Dataset items:
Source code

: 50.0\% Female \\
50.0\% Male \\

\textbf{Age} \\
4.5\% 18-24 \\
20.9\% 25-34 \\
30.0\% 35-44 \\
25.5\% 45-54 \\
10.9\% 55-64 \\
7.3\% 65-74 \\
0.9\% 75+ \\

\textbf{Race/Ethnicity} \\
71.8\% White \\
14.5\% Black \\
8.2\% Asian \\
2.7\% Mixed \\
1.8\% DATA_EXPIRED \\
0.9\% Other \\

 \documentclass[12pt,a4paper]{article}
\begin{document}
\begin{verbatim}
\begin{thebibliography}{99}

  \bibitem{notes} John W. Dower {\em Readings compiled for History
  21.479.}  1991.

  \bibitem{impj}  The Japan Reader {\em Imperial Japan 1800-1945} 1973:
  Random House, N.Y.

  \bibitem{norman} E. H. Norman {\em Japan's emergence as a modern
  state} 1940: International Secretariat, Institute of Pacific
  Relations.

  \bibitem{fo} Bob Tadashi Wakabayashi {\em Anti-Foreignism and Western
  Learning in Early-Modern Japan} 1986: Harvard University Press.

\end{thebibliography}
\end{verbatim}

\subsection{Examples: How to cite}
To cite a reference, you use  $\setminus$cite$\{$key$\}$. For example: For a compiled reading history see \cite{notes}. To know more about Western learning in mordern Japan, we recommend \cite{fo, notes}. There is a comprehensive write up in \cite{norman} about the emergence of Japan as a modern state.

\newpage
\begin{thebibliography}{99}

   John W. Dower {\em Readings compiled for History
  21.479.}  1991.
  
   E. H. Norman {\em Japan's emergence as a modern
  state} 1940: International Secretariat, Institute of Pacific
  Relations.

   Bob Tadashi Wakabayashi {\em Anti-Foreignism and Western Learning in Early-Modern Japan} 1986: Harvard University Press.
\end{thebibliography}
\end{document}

Exercise aim:
The data above should be returned in full, exactly as written.

Response area:
Source code

: 50.0\% Female \\
50.0\% Male \\

\textbf{Age} \\
4.5\% 18-24 \\
20.9\% 25-34 \\
30.0\% 35-44 \\
25.5\% 45-54 \\
10.9\% 55-64 \\
7.3\% 65-74 \\
0.9\% 75+ \\

\textbf{Race/Ethnicity} \\
71.8\% White \\
14.5\% Black \\
8.2\% Asian \\
2.7\% Mixed \\
1.8\% DATA_EXPIRED \\
0.9\% Other \\

 \documentclass[12pt,a4paper]{article}
\begin{document}
\begin{verbatim}
\begin{thebibliography}{99}

  \bibitem{notes} John W. Dower {\em Readings compiled for History
  21.479.}  1991.

  \bibitem{impj}  The Japan Reader {\em Imperial Japan 1800-1945} 1973:
  Random House, N.Y.

  \bibitem{norman} E. H. Norman {\em Japan's emergence as a modern
  state} 1940: International Secretariat, Institute of Pacific
  Relations.

  \bibitem{fo} Bob Tadashi Wakabayashi {\em Anti-Foreignism and Western
  Learning in Early-Modern Japan} 1986: Harvard University Press.

\end{thebibliography}
\end{verbatim}

\subsection{Examples: How to cite}
To cite a reference, you use  $\setminus$cite$\{$key$\}$. For example: For a compiled reading history see \cite{notes}. To know more about Western learning in mordern Japan, we recommend \cite{fo, notes}. There is a comprehensive write up in \cite{norman} about the emergence of Japan as a modern state.

\newpage
\begin{thebibliography}{99}

   John W. Dower {\em Readings compiled for History
  21.479.}  1991.
  
   E. H. Norman {\em Japan's emergence as a modern
  state} 1940: International Secretariat, Institute of Pacific
  Relations.

   Bob Tadashi Wakabayashi {\em Anti-Foreignism and Western Learning in Early-Modern Japan} 1986: Harvard University Press.
\end{thebibliography}
\end{document}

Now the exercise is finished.